53 Durweston, Dorset
Rural chic at its best! A thatched 18th-century cottage bursting with character and clutter-free style. Dreamy window seats, an inglenook fireplace, oak floorboards and latch doors, exposed beams, cob walls, wood-burners, a rustic antique dining table, a vintage leather armchair… fresh flowers, soft furnishings, candles and contemporary artwork complete the picture. Up the cottagey stairs to the oh-so-pretty bedrooms with two double beds, light and luxuriously carpeted with views of church, water meadows and woods beyond. Fantastic for cycling and chalk ridge walks, and a ten-minute drive from Georgian Blandford. It’ll be hard to leave.
Seaview Cottage, Argyll & Bute
On the banks of Crinan Canal, an old lock keeper’s cottage with wonderful views stretching to the islands of Jura and Scarba. Scottish Canals have restored the 200-year-old building, transforming it into a cosy escape for couples and small families. Accessed across a footbridge, it’s in a peaceful spot; only the sound of water rushing through lock gates disturbs the silence. The whitewashed façade creates a first impression of tradition, but there’s plenty of 21st century style inside; both the double and twin bedrooms have colourful bedspreads and retro furniture. For special celebrations or a decadent alternative to cereal, Crinan Hotel can deliver a Champagne breakfast to your door…

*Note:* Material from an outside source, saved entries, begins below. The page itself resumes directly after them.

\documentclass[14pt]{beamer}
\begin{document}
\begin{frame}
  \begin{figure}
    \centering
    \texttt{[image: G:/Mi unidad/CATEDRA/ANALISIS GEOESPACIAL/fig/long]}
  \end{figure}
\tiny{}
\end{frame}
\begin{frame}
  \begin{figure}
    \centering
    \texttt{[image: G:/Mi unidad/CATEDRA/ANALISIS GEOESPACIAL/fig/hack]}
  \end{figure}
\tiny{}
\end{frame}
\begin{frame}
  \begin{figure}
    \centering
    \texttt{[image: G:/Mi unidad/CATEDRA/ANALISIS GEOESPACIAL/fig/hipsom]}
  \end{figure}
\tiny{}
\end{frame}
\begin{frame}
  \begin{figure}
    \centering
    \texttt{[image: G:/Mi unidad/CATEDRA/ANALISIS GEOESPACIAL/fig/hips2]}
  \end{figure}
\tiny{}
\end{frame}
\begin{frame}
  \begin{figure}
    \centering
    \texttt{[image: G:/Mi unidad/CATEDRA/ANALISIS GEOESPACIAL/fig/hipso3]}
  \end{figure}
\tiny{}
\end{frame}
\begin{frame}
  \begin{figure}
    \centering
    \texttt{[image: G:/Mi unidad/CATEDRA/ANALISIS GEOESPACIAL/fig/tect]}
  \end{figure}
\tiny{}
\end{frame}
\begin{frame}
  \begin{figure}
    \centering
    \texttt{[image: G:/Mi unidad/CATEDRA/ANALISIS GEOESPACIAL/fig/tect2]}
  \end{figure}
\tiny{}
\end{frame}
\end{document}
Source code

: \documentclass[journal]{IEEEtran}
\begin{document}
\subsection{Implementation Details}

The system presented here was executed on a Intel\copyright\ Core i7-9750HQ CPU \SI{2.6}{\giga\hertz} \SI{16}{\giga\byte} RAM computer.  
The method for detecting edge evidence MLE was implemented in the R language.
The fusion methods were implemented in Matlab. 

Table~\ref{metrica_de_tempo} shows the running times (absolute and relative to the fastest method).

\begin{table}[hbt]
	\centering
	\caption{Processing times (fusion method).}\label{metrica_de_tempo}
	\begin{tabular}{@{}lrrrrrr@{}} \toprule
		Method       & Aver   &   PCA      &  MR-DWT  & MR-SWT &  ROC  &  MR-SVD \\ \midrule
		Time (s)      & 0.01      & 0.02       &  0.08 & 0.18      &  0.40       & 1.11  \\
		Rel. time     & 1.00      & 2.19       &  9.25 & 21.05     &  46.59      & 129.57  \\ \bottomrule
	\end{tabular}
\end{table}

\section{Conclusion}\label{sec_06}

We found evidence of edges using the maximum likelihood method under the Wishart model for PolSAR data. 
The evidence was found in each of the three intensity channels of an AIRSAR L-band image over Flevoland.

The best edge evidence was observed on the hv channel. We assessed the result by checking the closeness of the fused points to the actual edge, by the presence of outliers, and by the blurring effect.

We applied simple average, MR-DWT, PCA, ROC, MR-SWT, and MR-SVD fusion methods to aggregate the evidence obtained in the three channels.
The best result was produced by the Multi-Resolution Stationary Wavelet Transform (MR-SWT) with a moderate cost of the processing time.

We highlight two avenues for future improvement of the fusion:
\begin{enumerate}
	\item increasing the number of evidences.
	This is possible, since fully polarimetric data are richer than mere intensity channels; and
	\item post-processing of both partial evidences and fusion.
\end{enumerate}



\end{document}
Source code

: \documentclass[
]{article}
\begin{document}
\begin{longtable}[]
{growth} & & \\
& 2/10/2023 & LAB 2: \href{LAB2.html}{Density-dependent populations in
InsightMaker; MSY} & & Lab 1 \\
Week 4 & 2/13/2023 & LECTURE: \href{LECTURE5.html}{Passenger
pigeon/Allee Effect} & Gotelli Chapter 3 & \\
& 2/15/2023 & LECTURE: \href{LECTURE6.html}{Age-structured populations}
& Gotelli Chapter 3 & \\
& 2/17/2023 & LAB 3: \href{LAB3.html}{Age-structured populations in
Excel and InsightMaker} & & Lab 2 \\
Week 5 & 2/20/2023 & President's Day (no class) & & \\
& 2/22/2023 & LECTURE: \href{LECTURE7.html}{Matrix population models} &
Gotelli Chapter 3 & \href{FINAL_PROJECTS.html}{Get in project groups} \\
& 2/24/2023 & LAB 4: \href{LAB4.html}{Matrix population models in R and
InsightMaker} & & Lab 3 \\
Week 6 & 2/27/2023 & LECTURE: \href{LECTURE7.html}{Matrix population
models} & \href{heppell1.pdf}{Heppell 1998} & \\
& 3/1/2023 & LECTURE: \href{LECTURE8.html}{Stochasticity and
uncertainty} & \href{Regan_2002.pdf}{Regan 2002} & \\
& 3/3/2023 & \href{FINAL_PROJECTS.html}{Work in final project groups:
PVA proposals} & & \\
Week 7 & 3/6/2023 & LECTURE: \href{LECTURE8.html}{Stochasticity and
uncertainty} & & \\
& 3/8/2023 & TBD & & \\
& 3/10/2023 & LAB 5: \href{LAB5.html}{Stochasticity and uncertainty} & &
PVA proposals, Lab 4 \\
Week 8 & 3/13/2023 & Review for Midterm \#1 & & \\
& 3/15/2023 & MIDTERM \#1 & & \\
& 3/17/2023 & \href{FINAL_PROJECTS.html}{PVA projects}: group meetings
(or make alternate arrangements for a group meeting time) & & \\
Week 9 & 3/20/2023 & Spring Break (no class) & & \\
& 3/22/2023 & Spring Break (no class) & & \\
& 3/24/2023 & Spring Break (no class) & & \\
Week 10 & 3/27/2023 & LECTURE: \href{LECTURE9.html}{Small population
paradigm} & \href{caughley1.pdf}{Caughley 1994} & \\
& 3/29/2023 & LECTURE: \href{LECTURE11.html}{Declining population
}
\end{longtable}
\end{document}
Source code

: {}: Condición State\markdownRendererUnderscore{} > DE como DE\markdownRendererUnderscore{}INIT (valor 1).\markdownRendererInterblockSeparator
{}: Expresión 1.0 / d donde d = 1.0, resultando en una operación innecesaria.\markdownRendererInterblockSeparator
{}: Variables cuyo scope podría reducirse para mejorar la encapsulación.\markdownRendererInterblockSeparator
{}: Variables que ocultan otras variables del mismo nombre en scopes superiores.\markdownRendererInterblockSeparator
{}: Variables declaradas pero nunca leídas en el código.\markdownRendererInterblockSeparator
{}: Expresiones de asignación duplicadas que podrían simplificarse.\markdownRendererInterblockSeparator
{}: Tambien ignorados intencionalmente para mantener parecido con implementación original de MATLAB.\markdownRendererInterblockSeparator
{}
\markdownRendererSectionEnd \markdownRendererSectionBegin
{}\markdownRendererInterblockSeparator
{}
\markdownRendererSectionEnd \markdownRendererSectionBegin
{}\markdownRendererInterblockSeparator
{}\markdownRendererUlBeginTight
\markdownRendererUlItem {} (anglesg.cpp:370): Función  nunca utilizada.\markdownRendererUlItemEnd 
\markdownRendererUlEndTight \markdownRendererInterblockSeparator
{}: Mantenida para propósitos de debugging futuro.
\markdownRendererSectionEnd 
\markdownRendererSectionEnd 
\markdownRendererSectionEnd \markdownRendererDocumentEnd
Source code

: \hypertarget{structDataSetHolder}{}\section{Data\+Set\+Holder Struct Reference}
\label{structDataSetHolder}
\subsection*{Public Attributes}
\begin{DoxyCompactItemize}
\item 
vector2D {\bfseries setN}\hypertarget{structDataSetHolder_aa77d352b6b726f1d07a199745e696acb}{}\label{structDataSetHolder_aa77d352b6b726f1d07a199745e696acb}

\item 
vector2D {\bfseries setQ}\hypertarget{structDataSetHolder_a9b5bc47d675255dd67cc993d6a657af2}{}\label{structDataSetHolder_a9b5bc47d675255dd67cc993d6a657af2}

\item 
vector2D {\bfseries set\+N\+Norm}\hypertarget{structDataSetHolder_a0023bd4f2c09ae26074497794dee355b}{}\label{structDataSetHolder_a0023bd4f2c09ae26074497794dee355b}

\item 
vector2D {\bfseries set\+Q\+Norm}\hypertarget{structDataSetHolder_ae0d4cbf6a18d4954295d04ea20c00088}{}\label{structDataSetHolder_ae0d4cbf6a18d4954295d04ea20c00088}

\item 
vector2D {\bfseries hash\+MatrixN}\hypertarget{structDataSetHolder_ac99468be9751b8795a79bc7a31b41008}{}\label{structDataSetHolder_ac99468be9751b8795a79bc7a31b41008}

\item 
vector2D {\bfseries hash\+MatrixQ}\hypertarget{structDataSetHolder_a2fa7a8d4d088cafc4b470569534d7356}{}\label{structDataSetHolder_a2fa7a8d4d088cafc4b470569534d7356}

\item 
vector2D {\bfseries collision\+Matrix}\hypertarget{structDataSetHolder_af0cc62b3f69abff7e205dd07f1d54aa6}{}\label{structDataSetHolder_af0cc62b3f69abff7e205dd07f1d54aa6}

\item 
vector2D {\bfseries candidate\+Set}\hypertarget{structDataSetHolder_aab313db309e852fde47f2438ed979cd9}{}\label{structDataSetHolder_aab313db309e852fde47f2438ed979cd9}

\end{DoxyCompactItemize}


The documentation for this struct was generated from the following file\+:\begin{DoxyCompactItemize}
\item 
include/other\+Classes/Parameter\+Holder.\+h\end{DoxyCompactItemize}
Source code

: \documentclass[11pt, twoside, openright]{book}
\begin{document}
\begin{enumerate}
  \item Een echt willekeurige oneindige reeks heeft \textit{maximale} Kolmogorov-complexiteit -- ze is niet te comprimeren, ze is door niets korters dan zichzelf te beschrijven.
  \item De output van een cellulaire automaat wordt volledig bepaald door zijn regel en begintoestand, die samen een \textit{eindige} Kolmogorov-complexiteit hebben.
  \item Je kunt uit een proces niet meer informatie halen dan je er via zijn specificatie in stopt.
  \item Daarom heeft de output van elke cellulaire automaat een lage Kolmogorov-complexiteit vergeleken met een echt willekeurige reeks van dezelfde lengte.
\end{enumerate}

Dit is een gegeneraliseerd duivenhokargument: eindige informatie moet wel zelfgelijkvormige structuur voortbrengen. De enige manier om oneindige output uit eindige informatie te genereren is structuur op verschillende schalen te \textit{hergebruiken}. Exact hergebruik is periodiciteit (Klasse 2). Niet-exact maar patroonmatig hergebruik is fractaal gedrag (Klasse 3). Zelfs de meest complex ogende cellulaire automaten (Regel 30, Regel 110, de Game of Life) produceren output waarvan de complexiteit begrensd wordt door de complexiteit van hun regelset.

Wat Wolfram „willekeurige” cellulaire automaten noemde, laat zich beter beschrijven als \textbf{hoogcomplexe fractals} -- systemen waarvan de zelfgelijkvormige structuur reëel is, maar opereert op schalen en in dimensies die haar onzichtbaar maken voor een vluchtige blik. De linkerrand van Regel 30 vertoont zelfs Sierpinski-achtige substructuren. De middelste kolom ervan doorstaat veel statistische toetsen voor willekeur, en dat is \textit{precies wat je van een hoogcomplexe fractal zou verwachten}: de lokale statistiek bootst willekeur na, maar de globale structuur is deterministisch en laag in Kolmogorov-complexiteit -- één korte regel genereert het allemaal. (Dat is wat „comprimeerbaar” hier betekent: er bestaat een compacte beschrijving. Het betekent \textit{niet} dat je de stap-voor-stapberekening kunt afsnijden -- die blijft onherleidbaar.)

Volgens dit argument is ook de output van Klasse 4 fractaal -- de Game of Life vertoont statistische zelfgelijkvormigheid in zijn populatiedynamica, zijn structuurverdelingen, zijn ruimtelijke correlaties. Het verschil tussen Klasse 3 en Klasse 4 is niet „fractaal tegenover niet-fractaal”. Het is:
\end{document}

The Manor House Stables, Lincoln
In a lovely setting in Lincolnshire are two holiday homes converted from old stables. On the left, the Hayloft, up stairs; to the right, the ground-floor Bothy. Not only is this restoration eco-impressive – solar panels, wood pellets, sheeps’ wool mattresses, insulated throughout – the interiors are as luxurious as can be. Get cosy amid pretty striped fabrics and wicker chairs, wood-burners, iron sconces, shuttered windows, braided rugs… and a traditional ‘box bed’ that a child will love in Bothy. If you tire of cooking you can walk to two pubs, if you tire of relaxing you can book onto a course: Sherry offers candle making, willow weaving, knitting, crocheting, jam, chocolate… all is possible here!
Crumble Cottage, Cumbria
One mile from the ancient market town of Cartmel – home to the racecourse and a few Michelin stars – and on a quiet no-through lane, sits a lovely 500-year-old Cumbrian longhouse and your cottage attached, a romantic spot for two. From the front door you walk into a fresh, airy, open-plan space painted in soft white, with small-pane windows, wood shutters, thick walls and old beams. You get a basket of logs for the wood-burner, a cosy rug, a comfy sofa, a bistro table, a galley kitchen. Up tiny carpeted stairs is the bedroom, with sweet views from south-facing windows, a bathroom with a glamorous shower and bedding as light as a cloud.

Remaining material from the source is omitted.